A woman who was a burn victim as an infant tracked down the nurse who cared for her at Albany Medical Center Hospital. After 40 years, the nurse and her patient will be reunited thanks to a social media post that revealed the nurse’s identity.
Amanda Scarpinati was treated for burns as a baby in 1977 and has always treasured the photos of herself in the nurse’s arms. The black-and-white photos were published in Albany Medical Center’s 1977 annual report with no names, according to Star Tribune.
“Growing up as a child, disfigured by the burns, I was bullied and picked on, tormented,” Scarpinati said. “I’d look at those pictures and talk to her, even though I didn’t know who she was. I took comfort looking at this woman who seemed so sincere caring for me.”
Scarpinati was three years old in the photos and had suffered severe burns from a hot-steam humidifier. She went through years of surgeries, Times Union reports.
Scarpinati tried to find out who the nurse was 20 years ago, but she was unsuccessful. It wasn’t until she put the photos on Facebook in September that she took a big step toward putting a name with the face she had long cherished.
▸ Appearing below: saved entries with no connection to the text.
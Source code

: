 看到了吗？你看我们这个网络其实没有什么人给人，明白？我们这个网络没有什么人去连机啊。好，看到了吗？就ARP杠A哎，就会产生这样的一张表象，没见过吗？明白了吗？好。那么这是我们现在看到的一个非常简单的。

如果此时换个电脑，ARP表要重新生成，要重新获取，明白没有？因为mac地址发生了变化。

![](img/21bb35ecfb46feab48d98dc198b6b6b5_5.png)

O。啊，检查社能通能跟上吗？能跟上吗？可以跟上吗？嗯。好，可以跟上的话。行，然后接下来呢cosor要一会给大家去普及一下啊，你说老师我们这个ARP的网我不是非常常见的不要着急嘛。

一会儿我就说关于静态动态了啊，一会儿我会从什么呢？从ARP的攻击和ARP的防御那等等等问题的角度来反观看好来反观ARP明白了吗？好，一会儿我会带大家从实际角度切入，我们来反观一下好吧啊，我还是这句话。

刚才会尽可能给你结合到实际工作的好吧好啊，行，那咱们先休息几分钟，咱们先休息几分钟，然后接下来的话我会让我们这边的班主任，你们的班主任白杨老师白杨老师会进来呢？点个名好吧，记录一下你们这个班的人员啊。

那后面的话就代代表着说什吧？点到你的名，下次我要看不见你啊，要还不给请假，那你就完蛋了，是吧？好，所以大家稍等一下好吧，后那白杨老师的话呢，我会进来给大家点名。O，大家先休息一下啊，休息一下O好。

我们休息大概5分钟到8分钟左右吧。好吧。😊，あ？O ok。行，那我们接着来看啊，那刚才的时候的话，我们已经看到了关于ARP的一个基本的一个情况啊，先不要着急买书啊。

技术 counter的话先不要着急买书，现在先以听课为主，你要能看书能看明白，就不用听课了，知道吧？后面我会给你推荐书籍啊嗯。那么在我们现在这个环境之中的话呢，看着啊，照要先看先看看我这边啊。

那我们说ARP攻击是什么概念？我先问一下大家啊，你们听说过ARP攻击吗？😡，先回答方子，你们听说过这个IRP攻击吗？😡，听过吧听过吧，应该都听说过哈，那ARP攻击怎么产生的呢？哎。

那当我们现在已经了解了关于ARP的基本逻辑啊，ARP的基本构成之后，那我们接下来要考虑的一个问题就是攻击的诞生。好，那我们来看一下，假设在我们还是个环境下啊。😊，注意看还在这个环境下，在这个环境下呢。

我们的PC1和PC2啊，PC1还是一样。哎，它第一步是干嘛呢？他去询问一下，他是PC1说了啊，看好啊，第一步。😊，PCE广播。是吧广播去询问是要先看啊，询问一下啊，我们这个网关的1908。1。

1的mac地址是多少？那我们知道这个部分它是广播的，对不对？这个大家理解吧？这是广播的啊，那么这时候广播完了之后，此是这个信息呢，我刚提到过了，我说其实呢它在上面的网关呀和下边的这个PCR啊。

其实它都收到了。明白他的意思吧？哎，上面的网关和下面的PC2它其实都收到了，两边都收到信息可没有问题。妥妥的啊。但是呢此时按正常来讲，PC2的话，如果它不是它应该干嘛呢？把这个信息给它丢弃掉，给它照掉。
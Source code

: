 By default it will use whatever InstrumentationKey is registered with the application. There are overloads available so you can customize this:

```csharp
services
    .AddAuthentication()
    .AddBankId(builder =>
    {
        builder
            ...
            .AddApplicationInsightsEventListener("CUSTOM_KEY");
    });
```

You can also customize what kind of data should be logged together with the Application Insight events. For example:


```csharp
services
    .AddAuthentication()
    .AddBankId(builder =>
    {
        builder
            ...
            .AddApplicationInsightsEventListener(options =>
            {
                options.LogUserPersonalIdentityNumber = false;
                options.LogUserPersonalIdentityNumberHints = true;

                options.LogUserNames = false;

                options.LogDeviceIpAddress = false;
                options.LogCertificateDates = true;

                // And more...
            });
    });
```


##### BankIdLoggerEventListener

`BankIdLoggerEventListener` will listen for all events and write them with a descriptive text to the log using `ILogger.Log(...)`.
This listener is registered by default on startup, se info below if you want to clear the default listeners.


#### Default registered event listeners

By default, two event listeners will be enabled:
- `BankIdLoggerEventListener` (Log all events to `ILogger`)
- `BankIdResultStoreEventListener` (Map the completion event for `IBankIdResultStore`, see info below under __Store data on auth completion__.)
The 38-year-old human resources manager from Athens said that the post had gone viral “with 5,000 shares across the country” within 12 hours. It had even made it onto a local TV station by the next morning.
A former nurse at Albany Medical Center sent Scarpinati a message with the nurse’s name, Susan Berger. She added that the “sweet and caring” nurse had moved to Syracuse years earlier, Star Tribune reports.
Then, a local television reporter found Berger. Scarpinati was able to talk to Berger over the phone. “It was amazing,” she said.
Berger was only 21 when she was working in the pediatric recovery center, but she remembered Scarpinati. “She was very peaceful. Usually when babies come out of surgery they’re sleeping or crying. She was just so calm and trusting. It was amazing,” she said.
Berger added that she was excited to be reunited with her patient Tuesday. “I don’t know how many nurses would be lucky enough to have something like this happen, to have someone remember you all that time,” she said.